Kun Xi, thanks for your comments. ZFS is fantastic (I use it at my day job) but it's not well-supported under Mac OS X yet. For example, I can't boot my laptop from ZFS.

As you've pointed out, part of the point of using a SCM is sharing between machines. With Subversion I set up a svn server on my NAS box, and this was very convenient since I could sync my laptop and desktop to the NAS. I haven't yet set this up for Mercurial or Git. In the meantime with Mercurial I just use "hg serve" on one and "hg pull" on the other, then switch. Works great, and it's fast.

I don't know if it would be better or worse, but I'd be interested to see the results if you ran the same tests with Bazaar.

For what it's worth, there exist two tools that remove the 2x working copy overhead of subversion: scord and fsvs. (Affiliation note: I'm the author of scord.)
http://scord.sourceforge.net/
http://fsvs.tigris.org/

Also, note that the per-working copy storage overheads of git and mercurial are similar to svn. git and mercurial store a (compressed) duplicate of the repository at each working copy.

Hi Josh; interesting post. What does a normal session using these version control systems look like for home directory situations? For instance, say you import a new roll of photos from your camera? Or move some stuff around?

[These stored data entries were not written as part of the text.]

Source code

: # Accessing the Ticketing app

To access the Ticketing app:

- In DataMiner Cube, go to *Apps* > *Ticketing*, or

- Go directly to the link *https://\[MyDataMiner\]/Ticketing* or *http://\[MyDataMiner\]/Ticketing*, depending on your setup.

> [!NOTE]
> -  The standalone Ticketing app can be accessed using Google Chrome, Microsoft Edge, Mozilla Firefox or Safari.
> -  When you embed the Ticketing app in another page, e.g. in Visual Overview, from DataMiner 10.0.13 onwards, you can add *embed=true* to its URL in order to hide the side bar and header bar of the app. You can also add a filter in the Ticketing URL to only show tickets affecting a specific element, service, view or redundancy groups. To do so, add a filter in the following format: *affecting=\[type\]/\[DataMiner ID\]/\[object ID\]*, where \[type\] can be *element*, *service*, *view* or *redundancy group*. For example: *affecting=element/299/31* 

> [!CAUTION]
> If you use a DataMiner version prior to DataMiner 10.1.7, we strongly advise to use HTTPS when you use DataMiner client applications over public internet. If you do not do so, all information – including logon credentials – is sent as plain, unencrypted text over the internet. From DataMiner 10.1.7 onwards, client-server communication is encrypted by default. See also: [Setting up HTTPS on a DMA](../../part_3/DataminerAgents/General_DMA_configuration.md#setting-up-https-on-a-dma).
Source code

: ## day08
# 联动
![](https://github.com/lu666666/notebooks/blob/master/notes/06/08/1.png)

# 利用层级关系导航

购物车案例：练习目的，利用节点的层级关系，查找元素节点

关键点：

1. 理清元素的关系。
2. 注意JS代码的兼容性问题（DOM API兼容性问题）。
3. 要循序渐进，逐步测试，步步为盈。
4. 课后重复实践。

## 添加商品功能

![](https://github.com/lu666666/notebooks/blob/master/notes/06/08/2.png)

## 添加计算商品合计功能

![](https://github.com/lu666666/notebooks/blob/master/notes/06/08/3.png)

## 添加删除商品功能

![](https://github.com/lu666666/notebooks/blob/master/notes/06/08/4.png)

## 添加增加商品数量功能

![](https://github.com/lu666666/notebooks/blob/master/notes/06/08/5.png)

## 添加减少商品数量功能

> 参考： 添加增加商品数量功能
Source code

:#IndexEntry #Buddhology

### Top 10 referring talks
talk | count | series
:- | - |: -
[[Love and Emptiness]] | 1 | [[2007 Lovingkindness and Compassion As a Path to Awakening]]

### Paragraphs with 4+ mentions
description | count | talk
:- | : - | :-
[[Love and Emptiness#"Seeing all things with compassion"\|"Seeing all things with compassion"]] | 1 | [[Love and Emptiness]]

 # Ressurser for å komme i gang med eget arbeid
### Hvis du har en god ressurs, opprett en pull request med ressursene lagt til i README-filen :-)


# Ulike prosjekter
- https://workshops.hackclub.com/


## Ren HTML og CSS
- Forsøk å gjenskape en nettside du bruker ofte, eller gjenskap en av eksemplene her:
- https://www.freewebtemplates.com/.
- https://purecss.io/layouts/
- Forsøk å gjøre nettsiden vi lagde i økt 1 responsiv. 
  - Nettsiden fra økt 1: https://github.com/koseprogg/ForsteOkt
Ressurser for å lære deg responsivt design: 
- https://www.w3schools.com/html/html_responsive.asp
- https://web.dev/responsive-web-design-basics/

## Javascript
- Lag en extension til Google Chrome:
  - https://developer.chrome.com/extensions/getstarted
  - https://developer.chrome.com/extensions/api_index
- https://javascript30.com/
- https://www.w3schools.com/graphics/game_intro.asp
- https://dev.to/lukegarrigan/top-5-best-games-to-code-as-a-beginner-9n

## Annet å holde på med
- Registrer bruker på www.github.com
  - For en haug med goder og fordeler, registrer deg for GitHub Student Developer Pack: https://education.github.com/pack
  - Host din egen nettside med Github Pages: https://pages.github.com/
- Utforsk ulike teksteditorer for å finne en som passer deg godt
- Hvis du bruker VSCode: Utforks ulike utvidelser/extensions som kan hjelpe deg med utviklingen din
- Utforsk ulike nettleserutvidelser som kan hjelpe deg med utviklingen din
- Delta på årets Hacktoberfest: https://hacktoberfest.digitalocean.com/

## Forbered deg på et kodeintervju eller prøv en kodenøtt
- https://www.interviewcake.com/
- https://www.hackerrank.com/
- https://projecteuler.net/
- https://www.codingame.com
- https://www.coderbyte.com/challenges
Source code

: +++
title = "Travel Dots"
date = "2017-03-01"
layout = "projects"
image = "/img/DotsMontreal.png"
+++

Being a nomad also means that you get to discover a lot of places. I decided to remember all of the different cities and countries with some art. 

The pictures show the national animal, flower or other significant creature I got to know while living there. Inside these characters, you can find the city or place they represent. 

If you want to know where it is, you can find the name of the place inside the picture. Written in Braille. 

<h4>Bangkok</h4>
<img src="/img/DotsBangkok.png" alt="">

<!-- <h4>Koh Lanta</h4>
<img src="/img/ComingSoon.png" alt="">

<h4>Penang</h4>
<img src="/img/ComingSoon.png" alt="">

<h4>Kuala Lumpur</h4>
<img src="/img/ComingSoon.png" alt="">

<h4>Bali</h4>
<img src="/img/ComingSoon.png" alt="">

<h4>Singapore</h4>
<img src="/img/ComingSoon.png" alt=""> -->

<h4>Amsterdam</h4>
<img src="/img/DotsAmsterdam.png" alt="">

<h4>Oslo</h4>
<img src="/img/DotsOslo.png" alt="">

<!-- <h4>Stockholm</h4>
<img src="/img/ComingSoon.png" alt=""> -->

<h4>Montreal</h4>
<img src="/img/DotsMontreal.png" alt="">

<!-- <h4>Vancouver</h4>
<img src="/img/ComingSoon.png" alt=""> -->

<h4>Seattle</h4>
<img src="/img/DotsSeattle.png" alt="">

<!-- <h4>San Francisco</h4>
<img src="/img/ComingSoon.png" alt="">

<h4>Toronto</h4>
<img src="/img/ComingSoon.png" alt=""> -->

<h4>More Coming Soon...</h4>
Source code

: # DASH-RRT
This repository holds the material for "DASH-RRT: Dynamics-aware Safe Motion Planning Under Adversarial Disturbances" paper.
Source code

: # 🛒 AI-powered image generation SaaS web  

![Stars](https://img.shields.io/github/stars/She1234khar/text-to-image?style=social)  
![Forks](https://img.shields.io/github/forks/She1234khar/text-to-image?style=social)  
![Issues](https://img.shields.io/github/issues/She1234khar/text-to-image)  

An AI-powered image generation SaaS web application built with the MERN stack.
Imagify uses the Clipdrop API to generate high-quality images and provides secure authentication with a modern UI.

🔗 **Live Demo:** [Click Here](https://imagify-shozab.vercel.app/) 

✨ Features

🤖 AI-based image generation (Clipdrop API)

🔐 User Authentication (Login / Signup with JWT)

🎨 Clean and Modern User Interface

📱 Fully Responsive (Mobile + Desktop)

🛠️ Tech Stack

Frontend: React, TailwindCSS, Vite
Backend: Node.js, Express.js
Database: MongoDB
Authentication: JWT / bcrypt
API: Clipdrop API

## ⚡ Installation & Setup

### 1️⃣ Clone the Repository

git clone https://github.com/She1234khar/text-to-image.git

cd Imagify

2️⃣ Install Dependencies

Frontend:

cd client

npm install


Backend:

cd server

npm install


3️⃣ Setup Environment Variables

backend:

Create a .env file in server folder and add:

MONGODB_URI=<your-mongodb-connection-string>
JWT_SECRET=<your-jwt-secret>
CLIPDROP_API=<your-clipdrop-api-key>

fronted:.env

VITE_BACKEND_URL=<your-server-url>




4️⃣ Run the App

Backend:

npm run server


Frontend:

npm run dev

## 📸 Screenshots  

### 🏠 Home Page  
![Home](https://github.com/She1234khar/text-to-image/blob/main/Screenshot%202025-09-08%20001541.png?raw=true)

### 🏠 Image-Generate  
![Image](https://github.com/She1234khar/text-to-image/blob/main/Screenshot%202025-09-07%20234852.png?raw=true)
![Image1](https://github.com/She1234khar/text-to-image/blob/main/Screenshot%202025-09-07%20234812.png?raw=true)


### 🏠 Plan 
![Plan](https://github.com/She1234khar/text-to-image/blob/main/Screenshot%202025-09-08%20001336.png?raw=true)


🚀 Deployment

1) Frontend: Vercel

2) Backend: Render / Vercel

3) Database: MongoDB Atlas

Or, for instance, delete something?

Did you consider Unison - file synchronization?

Perhaps it doesn't deal well with resource forks on macs.

Do you have any comments on ease of learning and ease of use for each of the three SCMs?

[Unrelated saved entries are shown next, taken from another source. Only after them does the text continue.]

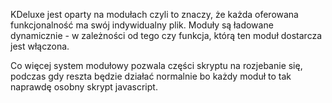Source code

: KDeluxe jest oparty na modułach czyli to znaczy, że każda oferowana funkcjonalność ma swój indywidualny plik.
Moduły są ładowane dynamicznie - w zależności od tego czy funkcja, którą ten moduł dostarcza jest włączona.

Co więcej system modułowy pozwala części skryptu na rozjebanie się, podczas gdy reszta będzie działać normalnie bo każdy moduł to tak naprawdę osobny skrypt javascript.
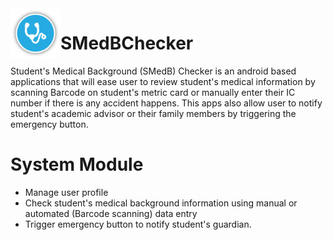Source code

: <img src="https://github.com/NURULFARAHINirwanshah/SMedB-Checker/blob/master/screenshot/logo.png" align="left" width="80px">

# SMedBChecker
Student's Medical Background (SMedB) Checker is an android based applications that will ease user to review student's medical information by scanning Barcode on student's metric card or manually enter their IC number if there is any accident happens. This apps also allow user to notify student's academic advisor or their family members by triggering the emergency button.

# System Module
* Manage user profile
* Check student's medical background information using manual or automated (Barcode scanning) data entry
* Trigger emergency button to notify student's guardian.
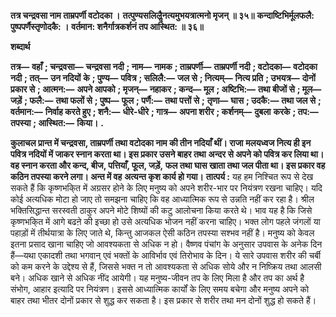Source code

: **तत्र चन्द्रवसा नाम ताम्रपर्णी वटोदका ।** **तत्पुण्यसलिलैॢनत्यमुभयत्रात्मनो मृजन् ॥ ३५॥** **कन्दाष्टिभिर्मूलफलै: पुष्पपर्णैस्तृणोदकै: ।** **वर्तमान: शनैर्गात्रकर्शनं तप आस्थित: ॥ ३६॥** 

**शब्दार्थ** 

**तत्र—** **वहाँ** **; चन्द्रवसा—** **चन्द्रवसा नदी** **; नाम—** **नामक** **; ताम्रपर्णी—** **ताम्रपर्णी नदी** **; वटोदका—** **वटोदका नदी** **; तत्—** **उन नदियों** **के** **; पुण्य—** **पवित्र** **; सलिलै:—** **जल से** **; नित्यम्—** **नित्य प्रति** **; उभयत्र—** **दोनों प्रकार से** **; आत्मन:—** **अपने आपको** **; मृजन्—** **नहाकर** **; कन्द—** **मूल** **; अष्टिभि:—** **तथा बीजों से** **; मूल—** **जड़ें** **; फलै:—** **तथा फलों से** **; पुष्प—** **फूल** **; पर्णै:—** **तथा पत्तों से** **;** **तृणा—** **घास** **; उदकै:—** **तथा जल से** **; वर्तमान:—** **निर्वाह करते हुए** **; शनै:—** **धीरे-धीरे** **; गात्र—** **अपना शरीर** **; कर्शनम्—** **दुबला** **करके** **; तप:—** **तपस्या** **; आस्थित:—** **किया।** **.** 

**कुलाचल प्रान्त में चन्द्रवसा, ताम्रपर्णी तथा वटोदका नाम की तीन नदियाँ थीं। राजा** **मलयध्वज नित्य ही इन पवित्र नदियों में जाकर स्नान करता था। इस प्रकार उसने बाहर तथा** **अन्दर से अपने को पवित्र कर लिया था। वह स्नान करता और कन्द, बीज, पत्तियाँ, फूल, जड़ें,** **फल तथा घास खाता तथा जल पीता था। इस प्रकार वह कठिन तपस्या करने लगा। अन्त में वह** **अत्यन्त कृश कार्य हो गया।** **तात्पर्य :** यह हम निश्चित रूप से देख सकते हैं कि कृष्णभकि्त में अग्रसर होने के लिए मनुष्य को अपने शरीर-भार पर नियंत्रण रखना चाहिए। यदि कोई अत्यधिक मोटा हो जाए तो समझना चाहिए कि वह आध्यात्मिक रूप से उन्नति नहीं कर रहा है। श्रील भक्तिसिद्धान्त सरस्वती ठाकुर अपने मोटे शिष्यों की कटु आलोचना किया करते थे। भाव यह है कि जिसे कृष्णभकि्त में आगे बढऩे की इच्छा हो उसे अत्यधिक भोजन नहीं करना चाहिए। भक्त लोग पहले जंगलों या पहाड़ों में तीर्थयात्रा के लिए जाते थे, किन्तु आजकल ऐसी कठिन तपस्या सश्भव नहीं है। मनुष्य को केवल इतना प्रसाद खाना चाहिए जो आवश्यकता से अधिक न हो। वैष्णव पंचांग के अनुसार उपवास के अनेक दिन हैं—यथा एकादशी तथा भगवान् एवं भक्तों के आविर्भाव एवं तिरोभाव के दिन। ये सारे उपवास शरीर की चर्बी को कम करने के उद्देश्य से हैं, जिससे भक्त न तो आवश्यकता से अधिक सोये और न निष्क्रिय तथा आलसी बने। अधिक खाने से अधिक नींद आयेगी। यह मनुष्य-जीवन तप के लिए मिला है और तप का अर्थ है संभोग, आहार इत्यादि पर नियंत्रण। इससे आध्यात्मिक कार्यों के लिए समय बचेगा और मनुष्य अपने को बाहर तथा भीतर दोनों प्रकार से शुद्ध कर सकता है। इस प्रकार से शरीर तथा मन दोनों शुद्ध हो सकते हैं।  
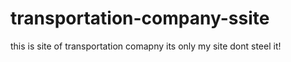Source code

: # transportation-company-ssite
this is site of transportation comapny
its only my site dont steel it!
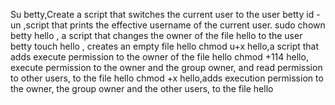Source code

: Su betty,Create a script that switches the current user to the user betty
id -un ,script that prints the effective username of the current user.
sudo chown betty hello , a script that changes the owner of the file hello to the user betty
touch hello , creates an empty file hello
chmod u+x hello,a script that adds execute permission to the owner of the file hello
chmod +114 hello, execute permission to the owner and the group owner, and read permission to other users, to the file hello
chmod +x hello,adds execution permission to the owner, the group owner and the other users, to the file hello
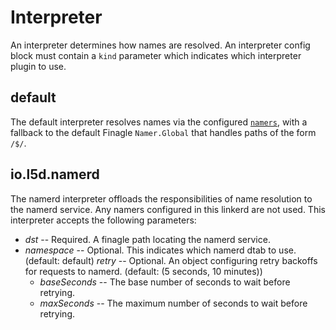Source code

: # Interpreter

An interpreter determines how names are resolved.  An interpreter config block
must contain a `kind` parameter which indicates which interpreter plugin to use.

## default

The default interpreter resolves names via the configured
[`namers`](config.md#naming), with a fallback to the default Finagle
`Namer.Global` that handles paths of the form `/$/`.

## io.l5d.namerd

The namerd interpreter offloads the responsibilities of name resolution to the
namerd service.  Any namers configured in this linkerd are not used.  This
interpreter accepts the following parameters:

* *dst* -- Required.  A finagle path locating the namerd service.
* *namespace* -- Optional.  This indicates which namerd dtab to use.
  (default: default)
*retry* -- Optional.  An object configuring retry backoffs for requests to
 namerd.  (default: (5 seconds, 10 minutes))
  * *baseSeconds* -- The base number of seconds to wait before retrying.
  * *maxSeconds* -- The maximum number of seconds to wait before retrying.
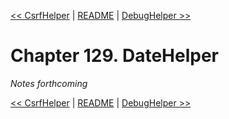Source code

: [&lt;&lt; CsrfHelper](ch128-csrfhelper.md) | [README](README.md) | [DebugHelper &gt;&gt;](ch130-debughelper.md)

# Chapter 129. DateHelper

*Notes forthcoming*

[&lt;&lt; CsrfHelper](ch128-csrfhelper.md) | [README](README.md) | [DebugHelper &gt;&gt;](ch130-debughelper.md)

Have you ever tried Changes.app (since you're on a mac)? http://changesapp.com/

What would it take to get you to add bazaar (bzr) to your tests?

Can you schedule the Git repacks to happen later, thereby getting the extra speed of Git and it's size advantage.

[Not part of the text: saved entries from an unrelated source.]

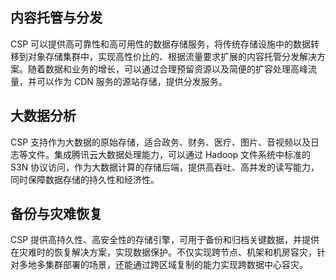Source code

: ## 内容托管与分发
CSP 可以提供高可靠性和高可用性的数据存储服务，将传统存储设施中的数据转移到对象存储集群中，实现高性价比的、根据流量要求扩展的内容托管分发解决方案。随着数据和业务的增长，可以通过合理预留资源以及简便的扩容处理高峰流量，并可以作为 CDN 服务的源站存储，提供分发服务。
## 大数据分析
CSP 支持作为大数据的原始存储，适合政务、财务、医疗、图片、音视频以及日志等文件。集成腾讯云大数据处理能力，可以通过 Hadoop 文件系统中标准的 S3N 协议访问，作为大数据计算的存储后端，提供高吞吐、高并发的读写能力，同时保障数据存储的持久性和经济性。
## 备份与灾难恢复
CSP 提供高持久性、高安全性的存储引擎，可用于备份和归档关键数据，并提供在灾难时的恢复解决方案，实现数据保护。不仅实现跨节点、机架和机房容灾，针对多地多集群部署的场景，还能通过跨区域复制的能力实现跨数据中心容灾。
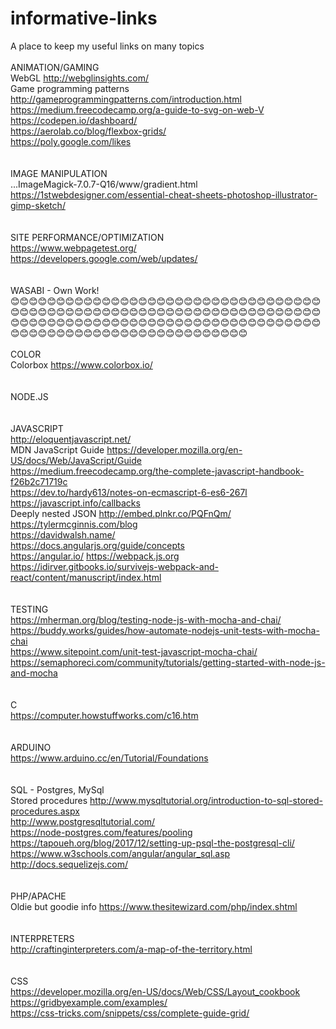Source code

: # informative-links
A place to keep my useful links on many topics
<br><br>
ANIMATION/GAMING<br>
WebGL http://webglinsights.com/<br>
Game programming patterns http://gameprogrammingpatterns.com/introduction.html<br>
https://medium.freecodecamp.org/a-guide-to-svg-on-web-V<br>
https://codepen.io/dashboard/<br>
https://aerolab.co/blog/flexbox-grids/<br>
https://poly.google.com/likes<br>
<br>
<br>
IMAGE MANIPULATION<br>
...ImageMagick-7.0.7-Q16/www/gradient.html<br>
https://1stwebdesigner.com/essential-cheat-sheets-photoshop-illustrator-gimp-sketch/<br>
<br>
<br>
SITE PERFORMANCE/OPTIMIZATION<br>
https://www.webpagetest.org/<br>
https://developers.google.com/web/updates/<br>
<br>
<br>
WASABI - Own Work!<br>
😊😊😊😊😊😊😊😊😊😊😊😊😊😊😊😊😊😊😊😊😊😊😊😊😊😊😊😊😊😊😊😊😊😊😊😊😊😊😊😊😊😊😊😊😊😊😊😊😊😊😊😊😊😊😊😊😊😊😊😊😊😊😊😊😊😊😊😊😊😊😊😊😊😊😊😊😊😊😊😊😊😊😊😊😊😊😊😊😊😊😊😊😊😊😊😊😊😊😊😊😊😊😊😊😊😊😊😊😊😊😊😊😊😊😊😊😊😊😊😊😊😊😊😊😊😊😊😊
<br>
<br>
COLOR<br>
Colorbox https://www.colorbox.io/<br>
<br>
<br>
NODE.JS<br>
<br>
<br>
JAVASCRIPT<br>
http://eloquentjavascript.net/<br>
MDN JavaScript Guide https://developer.mozilla.org/en-US/docs/Web/JavaScript/Guide<br>
https://medium.freecodecamp.org/the-complete-javascript-handbook-f26b2c71719c<br>
https://dev.to/hardy613/notes-on-ecmascript-6-es6-267l<br>
https://javascript.info/callbacks<br>
Deeply nested JSON http://embed.plnkr.co/PQFnQm/<br>
https://tylermcginnis.com/blog<br>
https://davidwalsh.name/<br>
https://docs.angularjs.org/guide/concepts<br>
https://angular.io/
https://webpack.js.org<br>
https://idirver.gitbooks.io/survivejs-webpack-and-react/content/manuscript/index.html<br>
<br>
<br>
TESTING<br>
https://mherman.org/blog/testing-node-js-with-mocha-and-chai/<br>
https://buddy.works/guides/how-automate-nodejs-unit-tests-with-mocha-chai<br>
https://www.sitepoint.com/unit-test-javascript-mocha-chai/<br>
https://semaphoreci.com/community/tutorials/getting-started-with-node-js-and-mocha<br>
<br>
<br>
C<br>
https://computer.howstuffworks.com/c16.htm<br>
<br>
<br>
ARDUINO<br>
https://www.arduino.cc/en/Tutorial/Foundations<br>
<br>
<br>
SQL - Postgres, MySql<br>
Stored procedures http://www.mysqltutorial.org/introduction-to-sql-stored-procedures.aspx<br>
http://www.postgresqltutorial.com/<br>
https://node-postgres.com/features/pooling<br>
https://tapoueh.org/blog/2017/12/setting-up-psql-the-postgresql-cli/<br>
https://www.w3schools.com/angular/angular_sql.asp<br>
http://docs.sequelizejs.com/<br>
<br>
<br>
PHP/APACHE <br>
Oldie but goodie info https://www.thesitewizard.com/php/index.shtml<br>
<br>
<br>
INTERPRETERS<br>
http://craftinginterpreters.com/a-map-of-the-territory.html<br>
<br>
<br>
CSS<br>
https://developer.mozilla.org/en-US/docs/Web/CSS/Layout_cookbook<br>
https://gridbyexample.com/examples/<br>
https://css-tricks.com/snippets/css/complete-guide-grid/<br>
<br>
<br>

You should totally switch to Windows so that you can add Visual Source Safe to your benchmark :)

Why not just pray to The Lord to take care of everything for you?

If you use a *nix, have you tried rdiff-backup ( http://www.nongnu.org/rdiff-backup/features.html )? Reverse diff via rsync works well for both keeping a mirror and keeping backups, and there's only one folder of metadata. It's worked really well for me, although I'll probably move to btrfs when it's ready...

I use Unison, and that seems to work great.

Why just $HOME -
why not any path -
even / ?!

Unison is great.

I would third the Unison recommendation.

Do you know about FSVS (fsvs.tigris.org)?
Uses a subversion repository, but is much faster - see http://fsvs.tigris.org/svn-diff.html for details.

If you're on Mac, why not use Time machine?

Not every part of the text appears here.